SNP members in Fife have called for the leadership to accelerate an independent Scotland’s move to a new currency.
Local branches will try to change the Nationalists’ independence policy later this month at conference, which looks set to be dominated by the question of how to drop the pound.
In a motion laying out the vision for a breakaway, SNP deputy leader Keith Brown and Finance Secretary Derek Mackay do not commit to a timescale for bringing in a new Scottish currency.
But branches including West Fife and Coastal Villages want to see the replacement up and running by the end of the first parliament of an independent Scotland, which would be within five years of the country leaving the UK.
The amendment reads: “Conference believes it should be the policy of an SNP government in an independent Scotland to establish a separate Scottish currency within the lifetime of the first, post-independence parliament.”
An amendment from the Dalkeith branch of the party also wants the party to adopt a policy of faster transition by aiming for the currency to “be ready for introduction as soon as practicable after Independence Day”.
If supported by conference those amendments would over-rule the position taken at top of the party, which is that only the groundwork for a new currency should be completed by the conclusion of the first parliament.
The Brown and Mackay motion states: “An SNP government should aim to complete the preparations to enable the Scottish Parliament to take a decision on establishing a new currency by the end of the first term of an independent Parliament.”
Party members will vote on whether to back the SNP leadership’s independence prospectus during the conference on April 27-28.
Amendments are also set to go before activists, which would alter the party’s approach.
Currency is a key plank of the independence debate and was widely blamed for the Yes side’s defeat in 2014.
The policy during that campaign was for a formal currency union with the UK, which the Treasury rejected.
The new stance since last year’s publication from the Growth Commission – the updated independence masterplan penned by Scots ministers and others – sees Scotland continuing to use sterling until the country is ready to launch a replacement.
Responding to the manoeuvres from the SNP membership, Murdo Fraser, the Scottish Conservative’s shadow Finance Secretary, said: “The SNP are just desperate to ditch the pound.
“It wasn’t too long ago that they were saying it was ‘Scotland’s pound’, but it’s now clear SNP members want to get rid of it as soon as possible.
“That would have massive consequences on people’s pay packets, mortgages and livelihoods – and is just another reason why Scotland was right to reject independence.”
Ms Sturgeon is due to deliver her speech to conference on Sunday afternoon, bringing the two-day gathering at the Edinburgh International Conference Centre to a close.
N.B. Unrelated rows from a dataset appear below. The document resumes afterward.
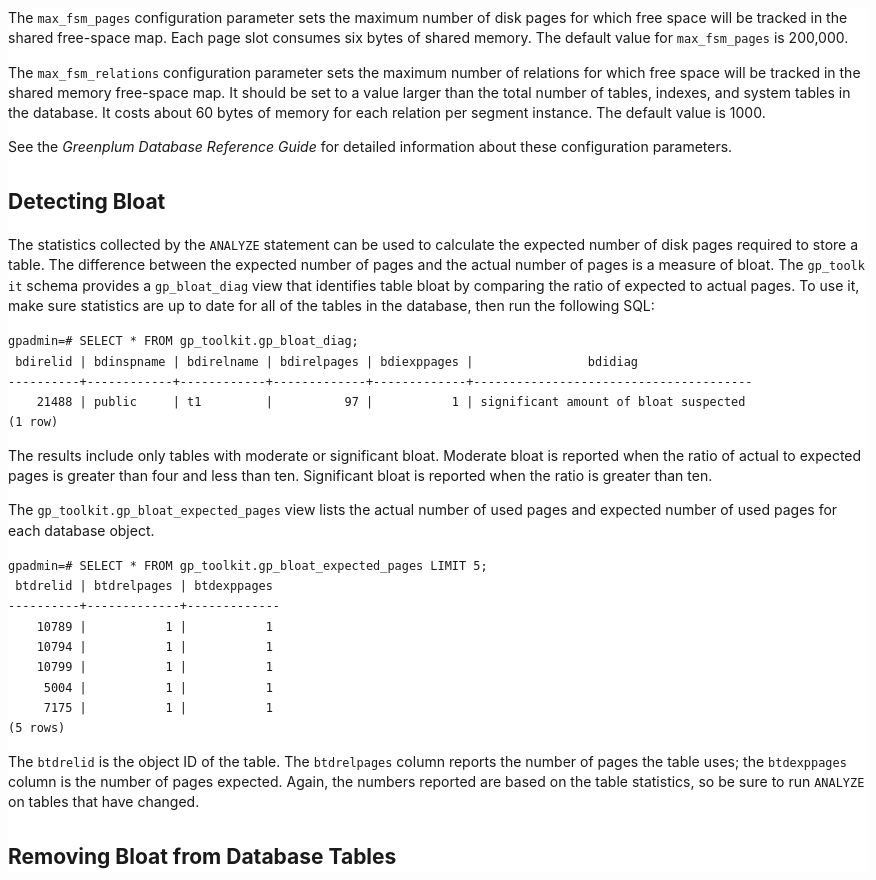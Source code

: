 The `max_fsm_pages` configuration parameter sets the maximum number of disk pages for which free space will be tracked in the shared free-space map. Each page slot consumes six bytes of shared memory. The default value for `max_fsm_pages` is 200,000.

The `max_fsm_relations` configuration parameter sets the maximum number of relations for which free space will be tracked in the shared memory free-space map. It should be set to a value larger than the total number of tables, indexes, and system tables in the database. It costs about 60 bytes of memory for each relation per segment instance. The default value is 1000.

See the *Greenplum Database Reference Guide* for detailed information about these configuration parameters.

## Detecting Bloat 

The statistics collected by the `ANALYZE` statement can be used to calculate the expected number of disk pages required to store a table. The difference between the expected number of pages and the actual number of pages is a measure of bloat. The `gp_toolkit` schema provides a `gp_bloat_diag` view that identifies table bloat by comparing the ratio of expected to actual pages. To use it, make sure statistics are up to date for all of the tables in the database, then run the following SQL:

```
gpadmin=# SELECT * FROM gp_toolkit.gp_bloat_diag;
 bdirelid | bdinspname | bdirelname | bdirelpages | bdiexppages |                bdidiag                
----------+------------+------------+-------------+-------------+---------------------------------------
    21488 | public     | t1         |          97 |           1 | significant amount of bloat suspected
(1 row)
```

The results include only tables with moderate or significant bloat. Moderate bloat is reported when the ratio of actual to expected pages is greater than four and less than ten. Significant bloat is reported when the ratio is greater than ten.

The `gp_toolkit.gp_bloat_expected_pages` view lists the actual number of used pages and expected number of used pages for each database object.

```
gpadmin=# SELECT * FROM gp_toolkit.gp_bloat_expected_pages LIMIT 5;
 btdrelid | btdrelpages | btdexppages 
----------+-------------+-------------
    10789 |           1 |           1
    10794 |           1 |           1
    10799 |           1 |           1
     5004 |           1 |           1
     7175 |           1 |           1
(5 rows)
```

The `btdrelid` is the object ID of the table. The `btdrelpages` column reports the number of pages the table uses; the `btdexppages` column is the number of pages expected. Again, the numbers reported are based on the table statistics, so be sure to run `ANALYZE` on tables that have changed.

## Removing Bloat from Database Tables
Growth Commission silent on growth boom from ‘powers of independence’
The breakaway blueprint commissioned by Nicola Sturgeon ignores how the “powers of independence” could boost economic growth, according to two senior SNP ministers.
The long-awaited Growth Commission report, which was published last year, advocated restrained public spending, which has since been likened to austerity.
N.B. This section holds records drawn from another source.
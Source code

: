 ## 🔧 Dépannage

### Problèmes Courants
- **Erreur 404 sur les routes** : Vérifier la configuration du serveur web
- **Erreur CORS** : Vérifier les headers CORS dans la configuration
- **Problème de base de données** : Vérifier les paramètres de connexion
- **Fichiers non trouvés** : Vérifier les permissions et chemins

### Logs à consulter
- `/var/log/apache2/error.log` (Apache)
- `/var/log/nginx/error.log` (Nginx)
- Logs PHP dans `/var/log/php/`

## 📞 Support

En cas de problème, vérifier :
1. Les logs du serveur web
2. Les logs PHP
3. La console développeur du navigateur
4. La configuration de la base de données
In a 33-point independence plan to be presented to SNP conference, Keith Brown and Derek Mackay said they agree with the commission’s findings that the budget deficit should be reduced.
But the motion adds: “Conference notes that the Commission’s projections take no account of the higher growth that the powers of independence will enable Scotland to target, nor of the benefits of Scotland continuing to operate within the EU single market.”
Led by former RBS economic Andrew Wilson, a former SNP MSP, the commission has proved unpopular with some elements of the Yes movement after it proposed cutting the deficit in half within a decade.
In June 2018, the IFS said the report’s numbers “imply at least another decade of the sort of restraint on public spending that Scotland is currently experiencing”.
It adds: “If current policy is austerity, then austerity would continue under the Commission’s proposals.”
Defending his independence model, Mr Wilson told the BBC this month: “It’s going to be a challenge, but all of the evidence of history in the small best-performing countries in the world is that challenge is worth it.”
Meanwhile, the Kirkcaldy branch will try and convince the party to take a harder line on divorce payments to the UK.
The SNP says an independent Scotland will start with “zero or minimal debt”, but adds it should make a “fair and reasonable contribution to the servicing of UK debt”.
In its amendment, the Fife-based group wants to make clear that the “annual solidarity payments” to Treasury will be for a “limited term of years”.
The Dundee East branch is also calling for Scotland to follow New Zealand’s lead by educating pupils in things like finance and budgeting as part of a school leavers’ toolkit.